I’m a raccoon rehabber for release. I have raised many lil guys. Never underestimate a raccoon. They make fools of everyone who tries to figure them out. Procyon lotor (before the dog/washer) they are smarter than cats,dogs, etc. and the important thing to remember is their extreme intelligence, then the paws which they do use as hands. I have given the juniors human baby Busy-boxes for lil kids (that you put into cribs, etc) and away they go. They will wear them out! If left with a regular combination lock (closed and locked inside the cage) they can eventually open it.

Nate
May 15, 2017

I don’t know, Tami, but I bet it would make a great game camera image.

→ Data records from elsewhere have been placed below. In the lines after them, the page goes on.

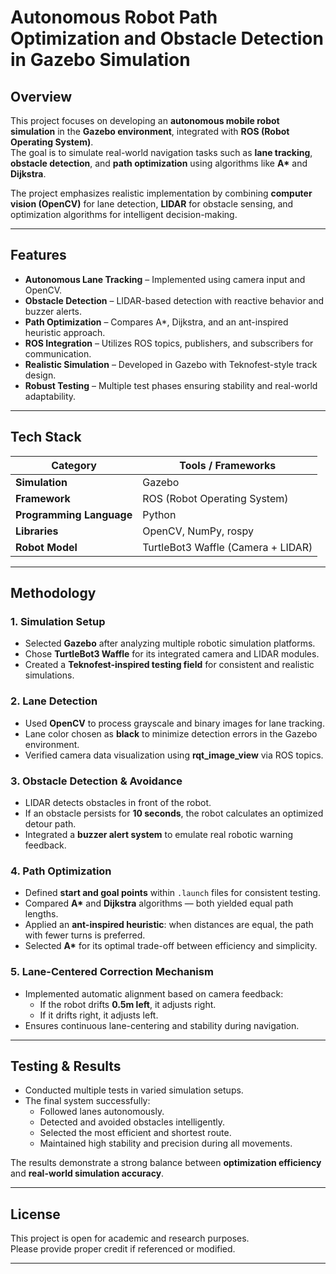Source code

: # Autonomous Robot Path Optimization and Obstacle Detection in Gazebo Simulation  

## Overview  
This project focuses on developing an **autonomous mobile robot simulation** in the **Gazebo environment**, integrated with **ROS (Robot Operating System)**.  
The goal is to simulate real-world navigation tasks such as **lane tracking**, **obstacle detection**, and **path optimization** using algorithms like **A\*** and **Dijkstra**.  

The project emphasizes realistic implementation by combining **computer vision (OpenCV)** for lane detection, **LIDAR** for obstacle sensing, and optimization algorithms for intelligent decision-making.  

---

##  Features  
-  **Autonomous Lane Tracking** – Implemented using camera input and OpenCV.  
-  **Obstacle Detection** – LIDAR-based detection with reactive behavior and buzzer alerts.  
-  **Path Optimization** – Compares A\*, Dijkstra, and an ant-inspired heuristic approach.  
-  **ROS Integration** – Utilizes ROS topics, publishers, and subscribers for communication.  
-  **Realistic Simulation** – Developed in Gazebo with Teknofest-style track design.  
-  **Robust Testing** – Multiple test phases ensuring stability and real-world adaptability.  

---

##  Tech Stack  
| Category | Tools / Frameworks |
|-----------|-------------------|
| **Simulation** | Gazebo |
| **Framework** | ROS (Robot Operating System) |
| **Programming Language** | Python |
| **Libraries** | OpenCV, NumPy, rospy |
| **Robot Model** | TurtleBot3 Waffle (Camera + LIDAR) |

---

##  Methodology  

### 1. Simulation Setup  
- Selected **Gazebo** after analyzing multiple robotic simulation platforms.  
- Chose **TurtleBot3 Waffle** for its integrated camera and LIDAR modules.  
- Created a **Teknofest-inspired testing field** for consistent and realistic simulations.  

### 2. Lane Detection  
- Used **OpenCV** to process grayscale and binary images for lane tracking.  
- Lane color chosen as **black** to minimize detection errors in the Gazebo environment.  
- Verified camera data visualization using **rqt_image_view** via ROS topics.  

### 3. Obstacle Detection & Avoidance  
- LIDAR detects obstacles in front of the robot.  
- If an obstacle persists for **10 seconds**, the robot calculates an optimized detour path.  
- Integrated a **buzzer alert system** to emulate real robotic warning feedback.  

### 4. Path Optimization  
- Defined **start and goal points** within `.launch` files for consistent testing.  
- Compared **A\*** and **Dijkstra** algorithms — both yielded equal path lengths.  
- Applied an **ant-inspired heuristic**: when distances are equal, the path with fewer turns is preferred.  
- Selected **A\*** for its optimal trade-off between efficiency and simplicity.  

### 5. Lane-Centered Correction Mechanism  
- Implemented automatic alignment based on camera feedback:  
  - If the robot drifts **0.5m left**, it adjusts right.  
  - If it drifts right, it adjusts left.  
- Ensures continuous lane-centering and stability during navigation.  

---

##  Testing & Results  
- Conducted multiple tests in varied simulation setups.  
- The final system successfully:  
  - Followed lanes autonomously.  
  - Detected and avoided obstacles intelligently.  
  - Selected the most efficient and shortest route.  
  - Maintained high stability and precision during all movements.  

The results demonstrate a strong balance between **optimization efficiency** and **real-world simulation accuracy**.  


---

##  License  
This project is open for academic and research purposes.  
Please provide proper credit if referenced or modified.  

---
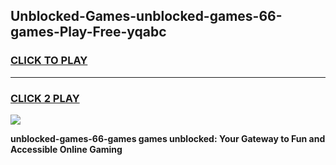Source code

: 
## Unblocked-Games-unblocked-games-66-games-Play-Free-yqabc
<h3>
<a href="https://premium76.site?title=unblocked-games-66-games&ref=20A">CLICK TO PLAY</a></h3>
<hr>

<h3>
<a href="https://premium76.site?title=unblocked-games-66-games&ref=20A">CLICK 2 PLAY</a>
  
</h3>

<a href="https://premium76.site?title=unblocked-games-66-games&ref=20A"><img src="https://clearcache.store/games.png"></a>


**unblocked-games-66-games games unblocked: Your Gateway to Fun and Accessible Online Gaming**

Which you could then share with us…

Elise Tillinghast
May 12, 2017

I have a raccoon that has been visiting my yard at night, I can’t work out how he is getting the bird seed patty off of the washing line I attached it to, ten it is 6-7 ft off the ground, no overhanging trees - he must’ve jumped and hung on to the line while simultaneously opening the mesh to get the patty out - HOW does he do that?

Tami
Jan 06, 2017

I am a wildlife rehabilitator and raise to release raccoons. I have a barrel lock on the inside of the large pre-release cage so when entering, they don’t get out. Learned the hard way to keep a long screwdriver hanging outside so when they lock me out, I can still get inside. They can lock it and do remember. Once it happens, it is slid into place every time I go back out.  Should not be long until they figure out how to open it.

Pat
Jan 15, 2016

These animals are so smart, but the hands thing have my attention. Training seems to be done with hands and signals.

Karen Maclean-Little
Apr 04, 2014

I am fascinated by hands, my own and others. Anaxagoras had said that Man is the wisest of all animals because he has hands. An animal that has hands much more human-like than the raccoon’s is the possum. It is nowhere near as smart as the raccoon, but still there may be some sense to Anaxagoras’ thinking. We human learn best when our hands are engaged. By making things we learn about our material culture in greater depth and with greater enthusiasm than can be found in the laziness of books.

I suspect that the raccoon will learn how to open the latch sooner rather than later. And once that knowledge gets passed on, rangers will have to lock up the garbage with combination locks.

I write about hands in my blog, wisdom of the hands.